Better housing tops CMM Budget wish list

Published on 12th of May, 2021

A greater stock of affordable housing and increased funding to address the mental health crisis are top of a 2021 Budget wish list of CMM clients, supporters, staff and governance.

Virtually all 34 respondents surveyed by CMM a month ago mentioned aspects of the housing crisis as an issue of great concern: housing affordability and supply, lack of private and community housing, skyrocketing rents, the growing problem of homelessness, and declining rates of ownership, particularly by first home owners and Māori.

“Respondents were clear that housing needed to be addressed in the Budget, with many respondents calling for rent regulation, more single person accommodation, shelters for those who are homeless, supported living facilities, and transitional housing,” says CMM Executive Director Jill Hawkey.

“With a record 22,521 households on the public housing waitlist at the end of 2020 and given that Government announced a suite of policy changes intended to make the property market fairer for first-home buyers before stakeholders were surveyed, it is clear our stakeholders feel that more needs to be done.”

The survey also revealed that respondents are concerned that many New Zealanders on social welfare and low wages struggle to simply make ends meet, an issue that needs to be addressed in this year’s Budget.

The effects of child poverty and of lack of funding for healthcare–mental health treatment in particular–were the next most pressing issues that respondents hoped would be addressed in the Budget.

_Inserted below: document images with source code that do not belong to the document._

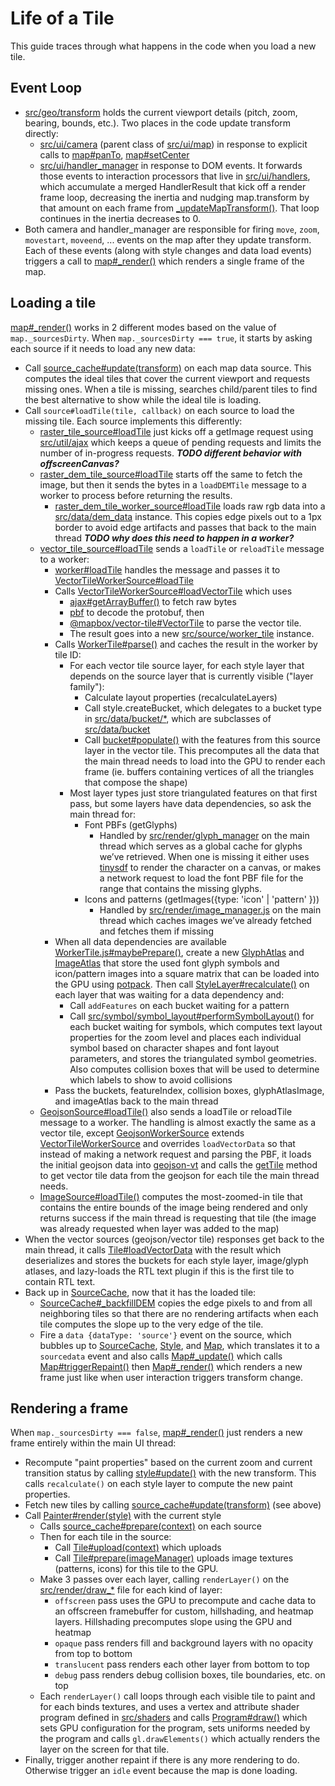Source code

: # Life of a Tile

This guide traces through what happens in the code when you load a new tile.

## Event Loop

- [src/geo/transform](./src/geo/transform.js) holds the current viewport details (pitch, zoom, bearing, bounds, etc.). Two places in the code update transform directly:
  - [src/ui/camera](./src/ui/camera.js) (parent class of [src/ui/map](./src/ui/map)) in response to explicit calls to [map#panTo](./src/ui/map.js), [map#setCenter](./src/ui/map.js)
  - [src/ui/handler_manager](./src/ui/handler_manager.js) in response to DOM events. It forwards those events to interaction processors that live in [src/ui/handlers](./src/ui/handlers), which accumulate a merged HandlerResult that kick off a render frame loop, decreasing the inertia and nudging map.transform by that amount on each frame from [\_updateMapTransform()](./src/ui/handler_manager.js#L412). That loop continues in the inertia decreases to 0.
- Both camera and handler_manager are responsible for firing `move`, `zoom`, `movestart`, `moveend`, ... events on the map after they update transform. Each of these events (along with style changes and data load events) triggers a call to [map#\_render()](./src/ui/map.js#L2439) which renders a single frame of the map.

## Loading a tile

[map#\_render()](./src/ui/map.js#L2439) works in 2 different modes based on the value of `map._sourcesDirty`. When `map._sourcesDirty === true`, it starts by asking each source if it needs to load any new data:

- Call [source_cache#update(transform)](./src/source/source_cache.js#L474) on each map data source. This computes the ideal tiles that cover the current viewport and requests missing ones. When a tile is missing, searches child/parent tiles to find the best alternative to show while the ideal tile is loading.
- Call `source#loadTile(tile, callback)` on each source to load the missing tile. Each source implements this differently:
  - [raster_tile_source#loadTile](./src/source/raster_tile_source.js#L112) just kicks off a getImage request using [src/util/ajax](./src/util/ajax.js) which keeps a queue of pending requests and limits the number of in-progress requests. **_TODO different behavior with offscreenCanvas?_**
  - [raster_dem_tile_source#loadTile](./src/source/raster_dem_tile_source.js#L42) starts off the same to fetch the image, but then it sends the bytes in a `loadDEMTile` message to a worker to process before returning the results.
    - [raster_dem_tile_worker_source#loadTile](./src/source/raster_dem_tile_worker_source.js#L25) loads raw rgb data into a [src/data/dem_data](./src/data/dem_data.js) instance. This copies edge pixels out to a 1px border to avoid edge artifacts and passes that back to the main thread **_TODO why does this need to happen in a worker?_**
  - [vector_tile_source#loadTile](./src/source/vector_tile_source.js#L184) sends a `loadTile` or `reloadTile` message to a worker:
    - [worker#loadTile](./src/source/worker.js#L99) handles the message and passes it to [VectorTileWorkerSource#loadTile](./src/source/vector_tile_worker_source.js#L102)
    - Calls [VectorTileWorkerSource#loadVectorTile](./src/source/vector_tile_worker_source.js#L44) which uses
      - [ajax#getArrayBuffer()](./src/util/ajax.js#L261) to fetch raw bytes
      - [pbf](https://github.com/mapbox/pbf) to decode the protobuf, then
      - [@mapbox/vector-tile#VectorTile](https://github.com/mapbox/vector-tile) to parse the vector tile.
      - The result goes into a new [src/source/worker_tile](./src/source/worker_tile.js) instance.
    - Calls [WorkerTile#parse()](./src/source/worker_tile.js#L66) and caches the result in the worker by tile ID:
      - For each vector tile source layer, for each style layer that depends on the source layer that is currently visible ("layer family"):
        - Calculate layout properties (recalculateLayers)
        - Call style.createBucket, which delegates to a bucket type in [src/data/bucket/\*](./src/data/bucket), which are subclasses of [src/data/bucket](./src/data/bucket.js)
        - Call [bucket#populate()](./src/data/bucket.js) with the features from this source layer in the vector tile. This precomputes all the data that the main thread needs to load into the GPU to render each frame (ie. buffers containing vertices of all the triangles that compose the shape)
      - Most layer types just store triangulated features on that first pass, but some layers have data dependencies, so ask the main thread for:
        - Font PBFs (getGlyphs)
          - Handled by [src/render/glyph_manager](./src/render/glyph_manager.js) on the main thread which serves as a global cache for glyphs we’ve retrieved. When one is missing it either uses [tinysdf](https://github.com/mapbox/tiny-sdf) to render the character on a canvas, or makes a network request to load the font PBF file for the range that contains the missing glyphs.
        - Icons and patterns (getImages({type: 'icon' | 'pattern' }))
          - Handled by [src/render/image_manager.js](./src/render/image_manager.js) on the main thread which caches images we’ve already fetched and fetches them if missing
    - When all data dependencies are available [WorkerTile.js#maybePrepare()](./src/source/worker_tile.js#L178), create a new [GlyphAtlas](./src/render/glyph_atlas.js) and [ImageAtlas](./src/render/image_atlas.js) that store the used font glyph symbols and icon/pattern images into a square matrix that can be loaded into the GPU using [potpack](https://github.com/mapbox/potpack). Then call [StyleLayer#recalculate()](./src/style/style_layer.js#L198) on each layer that was waiting for a data dependency and:
      - Call `addFeatures` on each bucket waiting for a pattern
      - Call [src/symbol/symbol_layout#performSymbolLayout()](./src/symbol/symbol_layout.js#L150) for each bucket waiting for symbols, which computes text layout properties for the zoom level and places each individual symbol based on character shapes and font layout parameters, and stores the triangulated symbol geometries. Also computes collision boxes that will be used to determine which labels to show to avoid collisions
    - Pass the buckets, featureIndex, collision boxes, glyphAtlasImage, and imageAtlas back to the main thread
  - [GeojsonSource#loadTile()](./src/source/geojson_source.js) also sends a loadTile or reloadTile message to a worker. The handling is almost exactly the same as a vector tile, except [GeojsonWorkerSource](./src/source/geojson_worker_source.js) extends [VectorTileWorkerSource](./src/source/vector_tile_worker_source.js) and overrides `loadVectorData` so that instead of making a network request and parsing the PBF, it loads the initial geojson data into [geojson-vt](https://github.com/mapbox/geojson-vt) and calls the [getTile](https://github.com/mapbox/geojson-vt/blob/35f4ad75feed64e80ff2cd02994976c6335859cd/src/index.js#L161) method to get vector tile data from the geojson for each tile the main thread needs.
  - [ImageSource#loadTile()](./source/source/image_source.js#L246) computes the most-zoomed-in tile that contains the entire bounds of the image being rendered and only returns success if the main thread is requesting that tile (the image was already requested when layer was added to the map)
- When the vector sources (geojson/vector tile) responses get back to the main thread, it calls [Tile#loadVectorData](./src/source/tile.js#L140) with the result which deserializes and stores the buckets for each style layer, image/glyph atlases, and lazy-loads the RTL text plugin if this is the first tile to contain RTL text.
- Back up in [SourceCache](./src/source/source/source_cache.js), now that it has the loaded tile:
  - [SourceCache#\_backfillDEM](./src/source/source_cache.js#L274) copies the edge pixels to and from all neighboring tiles so that there are no rendering artifacts when each tile computes the slope up to the very edge of the tile.
  - Fire a `data {dataType: 'source'}` event on the source, which bubbles up to [SourceCache](./src/source/source_cache.js), [Style](./src/style/style.js), and [Map](./src/ui/map.js), which translates it to a `sourcedata` event and also calls [Map#\_update()](./src/ui/map.js#L2402) which calls [Map#triggerRepaint()](./src/ui/map.js#L2624) then [Map#\_render()](./src/ui/map.js#L2439) which renders a new frame just like when user interaction triggers transform change.

## Rendering a frame

When `map._sourcesDirty === false`, [map#\_render()](./src/ui/map.js#L2439) just renders a new frame entirely within the main UI thread:

- Recompute "paint properties" based on the current zoom and current transition status by calling [style#update()](./src/style/style.js) with the new transform. This calls `recalculate()` on each style layer to compute the new paint properties.
- Fetch new tiles by calling [source_cache#update(transform)](./src/source/source_cache.js#L474) (see above)
- Call [Painter#render(style)](./src/render/painter.js#L357) with the current style
  - Calls [source_cache#prepare(context)](./src/source/source_cache.js#L169) on each source
  - Then for each tile in the source:
    - Call [Tile#upload(context)](./src/source/tile.js#L241) which uploads
    - Call [Tile#prepare(imageManager)](./src/source/tile.js#L261) uploads image textures (patterns, icons) for this tile to the GPU.
  - Make 3 passes over each layer, calling `renderLayer()` on the [src/render/draw\_\*](./src/render) file for each kind of layer:
    - `offscreen` pass uses the GPU to precompute and cache data to an offscreen framebuffer for custom, hillshading, and heatmap layers. Hillshading precomputes slope using the GPU and heatmap
    - `opaque` pass renders fill and background layers with no opacity from top to bottom
    - `translucent` pass renders each other layer from bottom to top
    - `debug` pass renders debug collision boxes, tile boundaries, etc. on top
  - Each `renderLayer()` call loops through each visible tile to paint and for each binds textures, and uses a vertex and attribute shader program defined in [src/shaders](./src/shaders) and calls [Program#draw()](./src/render/program.js#L123) which sets GPU configuration for the program, sets uniforms needed by the program and calls `gl.drawElements()` which actually renders the layer on the screen for that tile.
- Finally, trigger another repaint if there is any more rendering to do. Otherwise trigger an `idle` event because the map is done loading.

Also of concern were the generations of families struggling to escape the poverty cycle as the rate of inequality in society deepens.

Calls for pay parity were made, as were calls to improve social welfare policy and increase the accommodation supplement. One respondent said the Working for Families tax credit needed to be extended to better meet the needs of more working and couples who struggle financially.

Many respondents reported feeling the pinch in the last two years as the cost of living rose. One said the combined cost of rent, food and fuel were now much higher than the average wage. Lack of healthcare had affected a number of respondents, with many noting an inability to find suitable and affordable mental health care and longer waitlists.

On the plus side, respondents reported the increase in the minimum wage and better investment in warmer houses by the Government had improved life over the past two years. One said the increase in house value had allowed them to consolidate debt and pay it off faster, although with it came a sense of guilt that rising prices had shut many out of the housing market.

The way in which the community rallied during the COVID-19 lockdown and the support shown by one another were among the most encouraging signs of the last two years. Relief at riding out the pandemic in a relatively safe country and increased confidence that the economic impact of COVID-19 would lessen was a common response. As a result of the pandemic, there was more of a collective, mutually caring mentality than existed previously, one said. Another respondent said people were more aware of the taonga that is Aotearoa these days.